最近，研究者报道了一种存在于巨大噬菌体中的V-J型紧凑型CRISPR-CasФ核酸酶系统(Pausch etal.,2020)。该CRISPR-CasФ系统包含一个约700氨基酸编码的核酸酶蛋白和一个CRISPR阵列，可以实现单crRNA(CRISPR RNA)引导的DNA切割。CRISPR-CasФ分子量只有Cas9和Cas12a基因组编辑酶的一半，为基因组编辑工具递送提供了优势。然而，目前CRISPR-CasФ仅显示了在哺乳动物细胞中的编辑活性，而在植物中尚未实现有效的基因组编辑工具开发(拟南芥原生质体中仅在一个位点检测到0.85％的编辑数据)，编辑活性低。因此，CRISPR-CasФ系统在植物基因组编辑中的应用前景仍不明朗。

由于Cas9、Cas12a的蛋白尺寸较大大、递送困难，很大程度上限制了基于此的植物基因组编辑工具应用范围。

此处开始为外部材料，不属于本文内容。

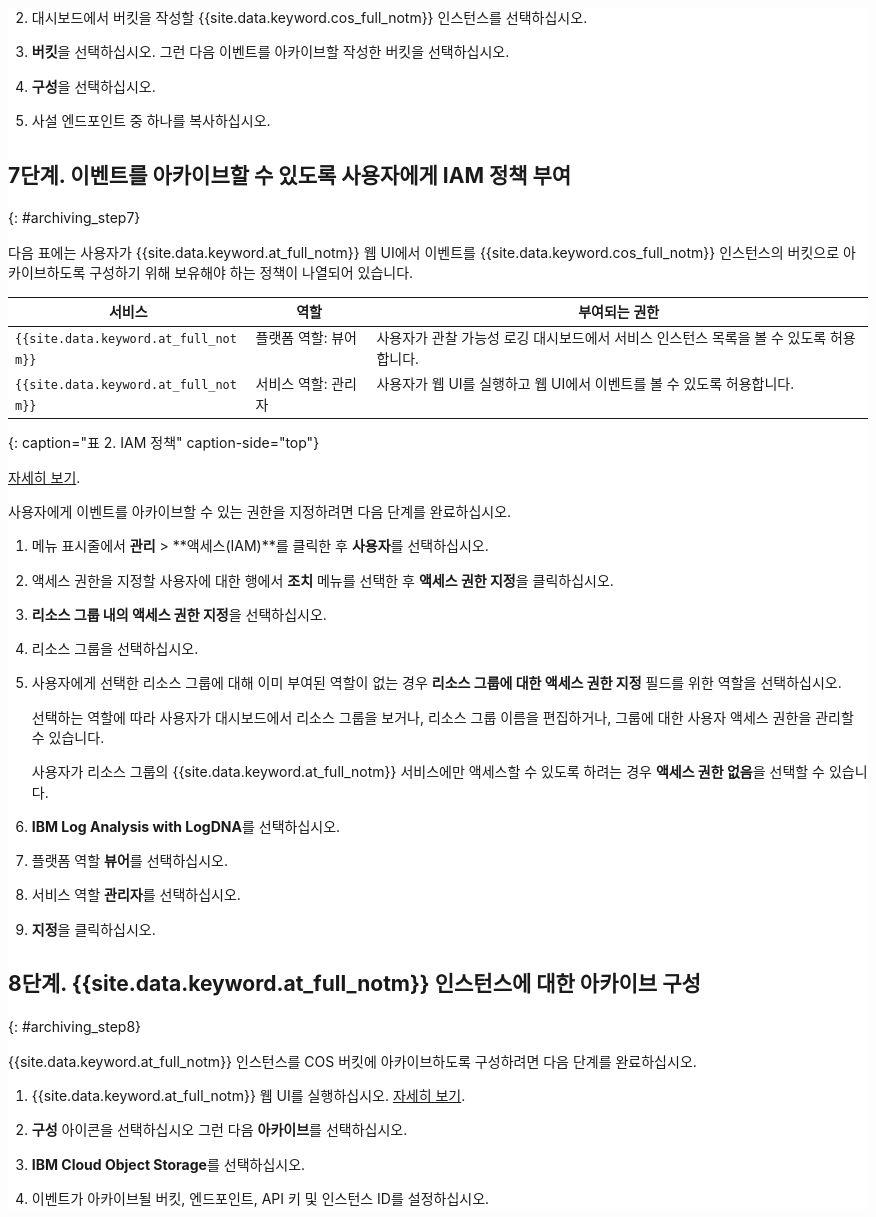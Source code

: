 2. 대시보드에서 버킷을 작성할 {{site.data.keyword.cos_full_notm}} 인스턴스를 선택하십시오.

3. **버킷**을 선택하십시오. 그런 다음 이벤트를 아카이브할 작성한 버킷을 선택하십시오.

4. **구성**을 선택하십시오.

5. 사설 엔드포인트 중 하나를 복사하십시오. 



## 7단계. 이벤트를 아카이브할 수 있도록 사용자에게 IAM 정책 부여
{: #archiving_step7}

다음 표에는 사용자가 {{site.data.keyword.at_full_notm}} 웹 UI에서 이벤트를 {{site.data.keyword.cos_full_notm}} 인스턴스의 버킷으로 아카이브하도록 구성하기 위해 보유해야 하는 정책이 나열되어 있습니다.

|서비스                    |역할                      |부여되는 권한            | 
|--------------------------------------|---------------------------|-------------------------------------|  
| `{{site.data.keyword.at_full_notm}}` |플랫폼 역할: 뷰어   |사용자가 관찰 가능성 로깅 대시보드에서 서비스 인스턴스 목록을 볼 수 있도록 허용합니다. |
| `{{site.data.keyword.at_full_notm}}` |서비스 역할: 관리자   |사용자가 웹 UI를 실행하고 웹 UI에서 이벤트를 볼 수 있도록 허용합니다. |
{: caption="표 2. IAM 정책" caption-side="top"} 

[자세히 보기](/docs/services/Activity-Tracker-with-LogDNA?topic=logdnaat-iam#iam).

사용자에게 이벤트를 아카이브할 수 있는 권한을 지정하려면 다음 단계를 완료하십시오. 

1. 메뉴 표시줄에서 **관리** &gt; **액세스(IAM)**를 클릭한 후 **사용자**를 선택하십시오.
2. 액세스 권한을 지정할 사용자에 대한 행에서 **조치** 메뉴를 선택한 후 **액세스 권한 지정**을 클릭하십시오.
3. **리소스 그룹 내의 액세스 권한 지정**을 선택하십시오.
4. 리소스 그룹을 선택하십시오.
5. 사용자에게 선택한 리소스 그룹에 대해 이미 부여된 역할이 없는 경우 **리소스 그룹에 대한 액세스 권한 지정** 필드를 위한 역할을 선택하십시오. 

    선택하는 역할에 따라 사용자가 대시보드에서 리소스 그룹을 보거나, 리소스 그룹 이름을 편집하거나, 그룹에 대한 사용자 액세스 권한을 관리할 수 있습니다. 
    
    사용자가 리소스 그룹의 {{site.data.keyword.at_full_notm}} 서비스에만 액세스할 수 있도록 하려는 경우 **액세스 권한 없음**을 선택할 수 있습니다.

6. **IBM Log Analysis with LogDNA**를 선택하십시오.
7. 플랫폼 역할 **뷰어**를 선택하십시오.
8. 서비스 역할 **관리자**를 선택하십시오.
9. **지정**을 클릭하십시오.



## 8단계. {{site.data.keyword.at_full_notm}} 인스턴스에 대한 아카이브 구성
{: #archiving_step8}


{{site.data.keyword.at_full_notm}} 인스턴스를 COS 버킷에 아카이브하도록 구성하려면 다음 단계를 완료하십시오.

1. {{site.data.keyword.at_full_notm}} 웹 UI를 실행하십시오. [자세히 보기](/docs/services/Log-Analysis-with-LogDNA/view_logs.html#view_logs_step2).

2. **구성** 아이콘을 선택하십시오 그런 다음 **아카이브**를 선택하십시오. 

3. **IBM Cloud Object Storage**를 선택하십시오.

4. 이벤트가 아카이브될 버킷, 엔드포인트, API 키 및 인스턴스 ID를 설정하십시오.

因此，开发新的紧凑型植物基因组CRISPR-Cas编辑系统具有重要意义。

发明内容

本发明要解决的技术问题是构建适用于植物的紧凑型CRISPR-CasФ植物基因组定向编辑系统，使其能在植物中实现基因组定向修饰。

本发明首先提供了一种编码CasФ核酸酶的编码基因。其编码氨基酸序列如SeqID No.12(nCasФ)所述的CasФ核酸酶。

其中，上述的CasФ核酸酶编码基因的核苷酸序列如Seq ID No.07所示。

在使用中，上述的CasФ核酸酶编码基因可以与转录激活元件的编码基因相连接。两者组合得到的元件可用于构建定向转录激活的CRISPR-CasФ系统的构建。

进一步的，所述的转录激活元件为TAL-VP128、VP64、2xTAD、2xTAD-VP64或VPR等转录激活结构域中的至少一种。

此外，上述的CasФ核酸酶编码基因还可以与甲基转移酶编码基因相连接。两者组合得到的元件可用于构建定向转录激活的CRISPR-CasФ系统。